**Try it:**
Look below for lines that hold the string "imshow" and copy each one.

**Stored data:**
• • • • •

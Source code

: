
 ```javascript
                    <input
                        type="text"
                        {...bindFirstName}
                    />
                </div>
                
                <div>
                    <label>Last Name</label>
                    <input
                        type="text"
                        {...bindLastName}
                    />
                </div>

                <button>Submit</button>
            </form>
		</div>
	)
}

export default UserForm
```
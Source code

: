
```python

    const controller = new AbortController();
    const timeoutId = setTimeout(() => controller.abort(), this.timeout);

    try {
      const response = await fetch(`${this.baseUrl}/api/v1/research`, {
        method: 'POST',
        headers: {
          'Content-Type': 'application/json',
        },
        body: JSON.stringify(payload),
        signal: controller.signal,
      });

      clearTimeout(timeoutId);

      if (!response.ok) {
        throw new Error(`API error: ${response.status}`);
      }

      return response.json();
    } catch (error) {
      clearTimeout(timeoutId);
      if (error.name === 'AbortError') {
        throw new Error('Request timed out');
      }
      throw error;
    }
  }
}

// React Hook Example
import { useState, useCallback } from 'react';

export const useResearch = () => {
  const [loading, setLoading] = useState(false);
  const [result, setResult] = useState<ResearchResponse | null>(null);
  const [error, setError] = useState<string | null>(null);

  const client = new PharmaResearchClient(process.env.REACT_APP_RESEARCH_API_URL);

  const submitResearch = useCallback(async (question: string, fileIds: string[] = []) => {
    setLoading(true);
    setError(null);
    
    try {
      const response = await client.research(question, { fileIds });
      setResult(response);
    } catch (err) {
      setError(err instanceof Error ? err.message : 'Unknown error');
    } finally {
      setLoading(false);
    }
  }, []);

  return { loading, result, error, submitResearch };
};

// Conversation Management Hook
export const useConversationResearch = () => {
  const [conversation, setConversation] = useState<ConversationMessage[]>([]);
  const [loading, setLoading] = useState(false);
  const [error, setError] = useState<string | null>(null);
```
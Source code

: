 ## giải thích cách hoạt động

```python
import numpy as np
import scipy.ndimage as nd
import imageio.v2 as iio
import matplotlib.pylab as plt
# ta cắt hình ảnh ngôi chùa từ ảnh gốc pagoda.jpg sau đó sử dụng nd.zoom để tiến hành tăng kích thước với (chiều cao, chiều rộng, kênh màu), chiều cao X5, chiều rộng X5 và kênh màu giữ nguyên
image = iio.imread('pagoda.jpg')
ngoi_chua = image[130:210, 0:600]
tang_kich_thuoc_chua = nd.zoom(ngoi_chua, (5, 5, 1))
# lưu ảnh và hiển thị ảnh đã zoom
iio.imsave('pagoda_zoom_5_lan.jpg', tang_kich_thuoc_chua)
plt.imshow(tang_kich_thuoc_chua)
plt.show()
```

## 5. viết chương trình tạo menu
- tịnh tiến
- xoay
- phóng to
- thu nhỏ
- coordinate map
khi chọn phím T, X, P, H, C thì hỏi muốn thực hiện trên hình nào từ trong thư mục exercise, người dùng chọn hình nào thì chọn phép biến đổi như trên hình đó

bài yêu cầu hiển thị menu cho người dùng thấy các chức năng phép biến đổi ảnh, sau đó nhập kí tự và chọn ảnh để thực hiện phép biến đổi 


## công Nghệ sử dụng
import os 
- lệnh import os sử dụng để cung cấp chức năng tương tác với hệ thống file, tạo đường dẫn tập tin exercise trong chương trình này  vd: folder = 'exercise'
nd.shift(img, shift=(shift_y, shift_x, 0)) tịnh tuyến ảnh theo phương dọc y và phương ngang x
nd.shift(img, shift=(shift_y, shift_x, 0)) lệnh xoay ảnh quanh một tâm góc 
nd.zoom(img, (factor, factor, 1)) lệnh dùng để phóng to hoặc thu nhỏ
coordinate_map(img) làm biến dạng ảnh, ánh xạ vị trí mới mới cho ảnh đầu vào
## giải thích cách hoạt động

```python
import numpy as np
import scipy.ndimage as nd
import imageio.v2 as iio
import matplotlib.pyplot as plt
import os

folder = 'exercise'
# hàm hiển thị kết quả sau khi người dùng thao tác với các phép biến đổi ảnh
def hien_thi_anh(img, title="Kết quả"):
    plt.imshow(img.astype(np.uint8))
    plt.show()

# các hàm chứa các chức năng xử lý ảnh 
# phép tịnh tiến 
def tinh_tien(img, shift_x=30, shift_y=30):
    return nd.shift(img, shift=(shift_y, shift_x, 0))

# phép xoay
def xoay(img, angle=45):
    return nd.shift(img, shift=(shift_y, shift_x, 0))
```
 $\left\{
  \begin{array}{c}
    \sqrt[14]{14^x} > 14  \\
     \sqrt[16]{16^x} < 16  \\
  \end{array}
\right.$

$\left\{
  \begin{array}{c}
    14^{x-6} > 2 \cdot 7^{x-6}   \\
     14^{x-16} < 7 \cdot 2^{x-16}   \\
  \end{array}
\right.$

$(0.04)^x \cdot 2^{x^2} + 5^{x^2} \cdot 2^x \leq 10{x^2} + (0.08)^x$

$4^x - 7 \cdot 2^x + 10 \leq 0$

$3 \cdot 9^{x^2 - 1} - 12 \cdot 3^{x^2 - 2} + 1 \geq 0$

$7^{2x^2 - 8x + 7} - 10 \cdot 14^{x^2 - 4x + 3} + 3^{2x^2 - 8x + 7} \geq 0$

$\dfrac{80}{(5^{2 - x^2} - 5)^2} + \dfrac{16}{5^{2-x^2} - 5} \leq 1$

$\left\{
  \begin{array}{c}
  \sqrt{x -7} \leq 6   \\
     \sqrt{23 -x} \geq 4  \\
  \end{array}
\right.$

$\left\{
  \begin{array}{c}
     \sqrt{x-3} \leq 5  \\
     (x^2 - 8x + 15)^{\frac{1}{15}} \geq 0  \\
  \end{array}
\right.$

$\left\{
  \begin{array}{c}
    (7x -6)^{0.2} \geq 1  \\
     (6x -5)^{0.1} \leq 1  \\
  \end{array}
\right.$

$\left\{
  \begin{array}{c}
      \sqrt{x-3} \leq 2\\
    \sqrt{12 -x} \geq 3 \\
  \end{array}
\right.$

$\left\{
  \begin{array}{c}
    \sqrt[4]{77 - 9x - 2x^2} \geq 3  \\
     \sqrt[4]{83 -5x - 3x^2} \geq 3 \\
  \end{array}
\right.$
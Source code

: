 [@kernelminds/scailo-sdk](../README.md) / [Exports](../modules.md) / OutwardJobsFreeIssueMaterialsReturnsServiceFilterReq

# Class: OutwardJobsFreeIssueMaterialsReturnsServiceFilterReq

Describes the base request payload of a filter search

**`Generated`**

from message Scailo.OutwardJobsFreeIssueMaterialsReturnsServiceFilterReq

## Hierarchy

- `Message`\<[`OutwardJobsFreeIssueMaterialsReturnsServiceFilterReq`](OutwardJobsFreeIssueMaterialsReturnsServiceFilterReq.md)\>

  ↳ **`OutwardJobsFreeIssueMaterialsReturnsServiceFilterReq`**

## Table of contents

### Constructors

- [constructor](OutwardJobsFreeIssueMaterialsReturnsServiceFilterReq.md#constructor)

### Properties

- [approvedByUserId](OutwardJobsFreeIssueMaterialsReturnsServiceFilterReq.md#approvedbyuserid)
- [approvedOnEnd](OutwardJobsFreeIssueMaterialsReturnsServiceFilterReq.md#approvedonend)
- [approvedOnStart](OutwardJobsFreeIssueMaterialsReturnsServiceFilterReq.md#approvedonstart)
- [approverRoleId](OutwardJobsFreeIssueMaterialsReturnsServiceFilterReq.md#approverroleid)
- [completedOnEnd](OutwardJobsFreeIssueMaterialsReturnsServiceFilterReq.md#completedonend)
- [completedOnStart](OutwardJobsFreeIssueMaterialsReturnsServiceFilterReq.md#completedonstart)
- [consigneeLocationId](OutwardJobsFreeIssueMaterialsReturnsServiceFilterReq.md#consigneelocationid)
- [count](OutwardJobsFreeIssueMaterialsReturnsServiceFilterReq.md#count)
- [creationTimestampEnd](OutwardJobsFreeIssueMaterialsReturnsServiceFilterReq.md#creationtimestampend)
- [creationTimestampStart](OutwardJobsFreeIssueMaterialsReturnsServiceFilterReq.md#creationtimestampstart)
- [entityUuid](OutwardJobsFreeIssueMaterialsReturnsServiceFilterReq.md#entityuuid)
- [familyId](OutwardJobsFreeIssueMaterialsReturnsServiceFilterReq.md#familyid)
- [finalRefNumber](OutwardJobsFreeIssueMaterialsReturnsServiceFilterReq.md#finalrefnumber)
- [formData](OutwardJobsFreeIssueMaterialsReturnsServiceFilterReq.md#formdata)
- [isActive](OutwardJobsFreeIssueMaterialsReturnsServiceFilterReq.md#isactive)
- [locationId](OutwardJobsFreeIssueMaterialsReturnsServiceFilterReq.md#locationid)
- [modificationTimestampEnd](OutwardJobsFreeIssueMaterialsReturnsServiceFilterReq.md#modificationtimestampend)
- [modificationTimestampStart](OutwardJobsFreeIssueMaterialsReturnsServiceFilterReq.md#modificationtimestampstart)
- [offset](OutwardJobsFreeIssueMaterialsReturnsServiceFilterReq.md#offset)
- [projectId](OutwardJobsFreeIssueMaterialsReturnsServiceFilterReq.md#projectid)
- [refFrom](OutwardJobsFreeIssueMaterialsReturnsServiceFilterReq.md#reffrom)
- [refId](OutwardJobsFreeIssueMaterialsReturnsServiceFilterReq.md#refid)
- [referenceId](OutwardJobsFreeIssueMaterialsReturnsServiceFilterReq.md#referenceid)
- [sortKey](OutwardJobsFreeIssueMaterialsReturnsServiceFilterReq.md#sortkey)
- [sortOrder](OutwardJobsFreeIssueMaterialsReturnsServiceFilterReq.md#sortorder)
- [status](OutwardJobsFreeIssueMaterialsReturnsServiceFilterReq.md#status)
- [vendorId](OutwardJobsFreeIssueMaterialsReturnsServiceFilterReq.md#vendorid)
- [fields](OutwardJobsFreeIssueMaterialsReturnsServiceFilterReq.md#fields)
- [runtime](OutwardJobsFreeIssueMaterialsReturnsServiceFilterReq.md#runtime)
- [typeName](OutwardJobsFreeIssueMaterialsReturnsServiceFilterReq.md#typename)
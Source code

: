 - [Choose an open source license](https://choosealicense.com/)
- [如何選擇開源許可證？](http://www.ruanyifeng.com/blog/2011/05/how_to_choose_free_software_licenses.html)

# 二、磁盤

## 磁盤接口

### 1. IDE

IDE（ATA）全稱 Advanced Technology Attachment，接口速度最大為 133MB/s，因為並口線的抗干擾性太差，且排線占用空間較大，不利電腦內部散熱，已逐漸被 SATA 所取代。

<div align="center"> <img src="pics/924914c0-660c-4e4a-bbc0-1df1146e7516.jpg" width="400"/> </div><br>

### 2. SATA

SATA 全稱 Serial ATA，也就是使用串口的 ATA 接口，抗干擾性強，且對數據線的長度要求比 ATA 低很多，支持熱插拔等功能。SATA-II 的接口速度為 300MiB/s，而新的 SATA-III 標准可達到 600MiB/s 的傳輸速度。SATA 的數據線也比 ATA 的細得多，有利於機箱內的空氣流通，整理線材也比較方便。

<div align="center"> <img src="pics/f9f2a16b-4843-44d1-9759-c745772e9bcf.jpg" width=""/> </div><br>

• • • • •

**Solution:**
plt.imshow(tang_kich_thuoc_chua)
    plt.imshow(img.astype(np.uint8))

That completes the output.